Book 3 — The Citizen and the Constitution

What is a citizen? What are the forms of government? Book 3 is the theoretical core of the entire work — the classification that makes the rest of political science possible.

Summary

Book 3 opens with the question that any political science must answer: what is a state, and who is a citizen? Aristotle's answer is precise. The citizen is not merely a resident or a party to legal proceedings — resident aliens and slaves share the place but are not citizens. The citizen in the strict sense is one who shares in deliberative or judicial office — who participates in the governance of the community. This definition, Aristotle notes, applies most naturally to democracy and must be modified for other constitutions.

From the definition of the citizen, Aristotle moves to the definition of the constitution. A constitution is the arrangement of offices in a city, especially the arrangement of the sovereign office. Two questions classify any constitution: how many rule, and in whose interest? The answer gives six types: monarchy (one, for the common good), tyranny (one, for the ruler's benefit), aristocracy (few, for the common good), oligarchy (few, for the wealthy), polity (many, for the common good), and democracy (many, for the poor). The three deviations are not merely different forms but corruptions — they have turned the aim of rule from the common good to a private interest.
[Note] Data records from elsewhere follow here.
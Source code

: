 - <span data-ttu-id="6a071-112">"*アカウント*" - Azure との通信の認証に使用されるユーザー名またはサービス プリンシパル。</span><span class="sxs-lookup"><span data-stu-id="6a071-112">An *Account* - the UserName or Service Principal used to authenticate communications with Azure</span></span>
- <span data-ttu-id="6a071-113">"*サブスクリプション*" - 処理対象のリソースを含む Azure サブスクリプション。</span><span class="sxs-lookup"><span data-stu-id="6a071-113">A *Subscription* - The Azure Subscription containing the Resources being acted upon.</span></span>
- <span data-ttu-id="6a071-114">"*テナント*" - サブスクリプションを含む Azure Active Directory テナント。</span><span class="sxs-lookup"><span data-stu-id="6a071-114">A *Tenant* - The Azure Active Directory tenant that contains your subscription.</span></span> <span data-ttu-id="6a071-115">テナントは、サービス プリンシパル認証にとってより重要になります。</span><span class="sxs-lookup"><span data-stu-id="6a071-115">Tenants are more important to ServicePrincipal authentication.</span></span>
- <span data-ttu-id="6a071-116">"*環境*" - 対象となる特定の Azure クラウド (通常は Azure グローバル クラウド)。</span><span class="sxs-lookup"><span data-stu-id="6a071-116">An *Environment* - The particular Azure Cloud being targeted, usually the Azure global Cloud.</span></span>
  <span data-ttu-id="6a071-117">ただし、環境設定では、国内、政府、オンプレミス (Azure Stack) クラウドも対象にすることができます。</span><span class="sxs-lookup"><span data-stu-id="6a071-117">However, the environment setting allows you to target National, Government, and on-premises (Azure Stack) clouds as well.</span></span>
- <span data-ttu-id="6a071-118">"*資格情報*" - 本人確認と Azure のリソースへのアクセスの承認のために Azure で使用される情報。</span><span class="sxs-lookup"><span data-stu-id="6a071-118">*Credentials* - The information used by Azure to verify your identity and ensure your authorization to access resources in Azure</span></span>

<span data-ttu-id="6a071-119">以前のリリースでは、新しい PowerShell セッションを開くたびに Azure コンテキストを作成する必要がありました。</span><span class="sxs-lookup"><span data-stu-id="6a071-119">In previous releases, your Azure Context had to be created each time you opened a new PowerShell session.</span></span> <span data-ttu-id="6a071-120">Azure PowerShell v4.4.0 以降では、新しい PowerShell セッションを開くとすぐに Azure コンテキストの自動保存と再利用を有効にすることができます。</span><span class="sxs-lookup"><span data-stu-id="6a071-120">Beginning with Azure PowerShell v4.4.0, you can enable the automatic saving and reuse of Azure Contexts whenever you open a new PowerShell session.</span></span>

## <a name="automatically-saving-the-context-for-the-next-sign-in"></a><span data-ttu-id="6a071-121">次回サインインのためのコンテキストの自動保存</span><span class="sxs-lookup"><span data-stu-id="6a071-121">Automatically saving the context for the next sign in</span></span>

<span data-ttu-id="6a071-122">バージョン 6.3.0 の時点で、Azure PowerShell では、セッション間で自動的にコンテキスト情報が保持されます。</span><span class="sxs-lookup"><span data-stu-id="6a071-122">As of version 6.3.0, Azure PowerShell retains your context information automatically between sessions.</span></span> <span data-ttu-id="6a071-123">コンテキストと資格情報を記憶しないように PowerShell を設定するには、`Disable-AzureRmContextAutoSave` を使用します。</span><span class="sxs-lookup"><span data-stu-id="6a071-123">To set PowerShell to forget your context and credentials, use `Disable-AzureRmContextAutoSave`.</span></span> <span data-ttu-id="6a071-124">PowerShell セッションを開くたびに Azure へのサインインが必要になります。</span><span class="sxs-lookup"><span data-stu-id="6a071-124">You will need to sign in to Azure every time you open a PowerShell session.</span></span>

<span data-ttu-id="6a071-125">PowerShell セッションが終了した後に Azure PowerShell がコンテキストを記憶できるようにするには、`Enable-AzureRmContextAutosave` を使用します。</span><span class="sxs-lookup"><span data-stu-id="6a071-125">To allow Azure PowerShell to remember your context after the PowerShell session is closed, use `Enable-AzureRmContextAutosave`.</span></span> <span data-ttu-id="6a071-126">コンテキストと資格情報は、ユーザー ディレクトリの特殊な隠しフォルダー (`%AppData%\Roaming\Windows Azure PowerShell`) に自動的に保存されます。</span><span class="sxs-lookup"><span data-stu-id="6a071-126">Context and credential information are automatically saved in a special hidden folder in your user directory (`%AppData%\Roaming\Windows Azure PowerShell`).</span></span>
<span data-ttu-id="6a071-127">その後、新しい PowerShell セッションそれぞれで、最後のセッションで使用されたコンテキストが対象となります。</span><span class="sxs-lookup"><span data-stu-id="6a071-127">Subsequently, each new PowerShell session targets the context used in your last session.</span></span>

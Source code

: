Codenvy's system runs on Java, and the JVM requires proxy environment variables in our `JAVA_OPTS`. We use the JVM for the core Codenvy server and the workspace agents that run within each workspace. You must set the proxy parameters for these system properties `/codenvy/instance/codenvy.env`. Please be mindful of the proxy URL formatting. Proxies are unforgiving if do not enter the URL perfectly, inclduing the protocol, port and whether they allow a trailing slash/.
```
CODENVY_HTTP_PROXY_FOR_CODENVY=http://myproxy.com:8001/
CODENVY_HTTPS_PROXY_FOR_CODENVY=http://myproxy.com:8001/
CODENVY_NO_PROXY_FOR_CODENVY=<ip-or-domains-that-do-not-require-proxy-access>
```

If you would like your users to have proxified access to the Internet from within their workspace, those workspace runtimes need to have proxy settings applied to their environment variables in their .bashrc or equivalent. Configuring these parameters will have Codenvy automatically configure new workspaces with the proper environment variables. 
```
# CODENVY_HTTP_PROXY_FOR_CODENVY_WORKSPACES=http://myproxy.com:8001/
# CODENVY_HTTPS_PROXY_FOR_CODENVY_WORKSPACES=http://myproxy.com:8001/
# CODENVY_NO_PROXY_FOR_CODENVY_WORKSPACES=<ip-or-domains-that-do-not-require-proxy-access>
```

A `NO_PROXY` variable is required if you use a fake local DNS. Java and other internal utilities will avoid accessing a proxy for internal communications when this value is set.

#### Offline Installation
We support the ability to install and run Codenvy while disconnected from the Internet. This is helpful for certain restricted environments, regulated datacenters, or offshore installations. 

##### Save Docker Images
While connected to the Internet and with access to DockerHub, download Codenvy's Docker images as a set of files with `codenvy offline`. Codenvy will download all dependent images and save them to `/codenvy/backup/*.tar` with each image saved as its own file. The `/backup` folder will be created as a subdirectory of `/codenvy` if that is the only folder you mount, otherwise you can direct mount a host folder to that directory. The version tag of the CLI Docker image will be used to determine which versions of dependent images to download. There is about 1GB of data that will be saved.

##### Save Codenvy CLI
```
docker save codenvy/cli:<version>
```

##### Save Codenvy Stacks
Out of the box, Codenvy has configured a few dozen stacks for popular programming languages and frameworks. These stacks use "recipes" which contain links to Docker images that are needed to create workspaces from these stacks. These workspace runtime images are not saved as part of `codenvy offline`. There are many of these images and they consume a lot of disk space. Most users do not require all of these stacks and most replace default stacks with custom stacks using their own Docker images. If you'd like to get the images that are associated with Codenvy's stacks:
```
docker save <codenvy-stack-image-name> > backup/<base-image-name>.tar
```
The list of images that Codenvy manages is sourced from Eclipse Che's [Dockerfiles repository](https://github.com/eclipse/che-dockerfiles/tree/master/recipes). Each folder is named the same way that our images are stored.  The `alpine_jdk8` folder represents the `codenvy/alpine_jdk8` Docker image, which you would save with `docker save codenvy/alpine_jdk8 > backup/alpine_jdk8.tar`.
The second half of Book 3 addresses the question of distributive justice in politics: if the good things of the city are to be distributed, on what basis? The democrats say numerical equality — each person counts as one. The oligarchs say proportional inequality — those with more property have more claim. Aristotle says both are partially right: justice is proportional, but the relevant proportion is not wealth or birth alone. The end of the city is the good life, and those who contribute most to that end — whether through virtue, wealth, or numbers — have the strongest claim to a share in rule. The book ends with the argument that the rule of law is superior to the rule of any individual, however excellent: law is reason without appetite.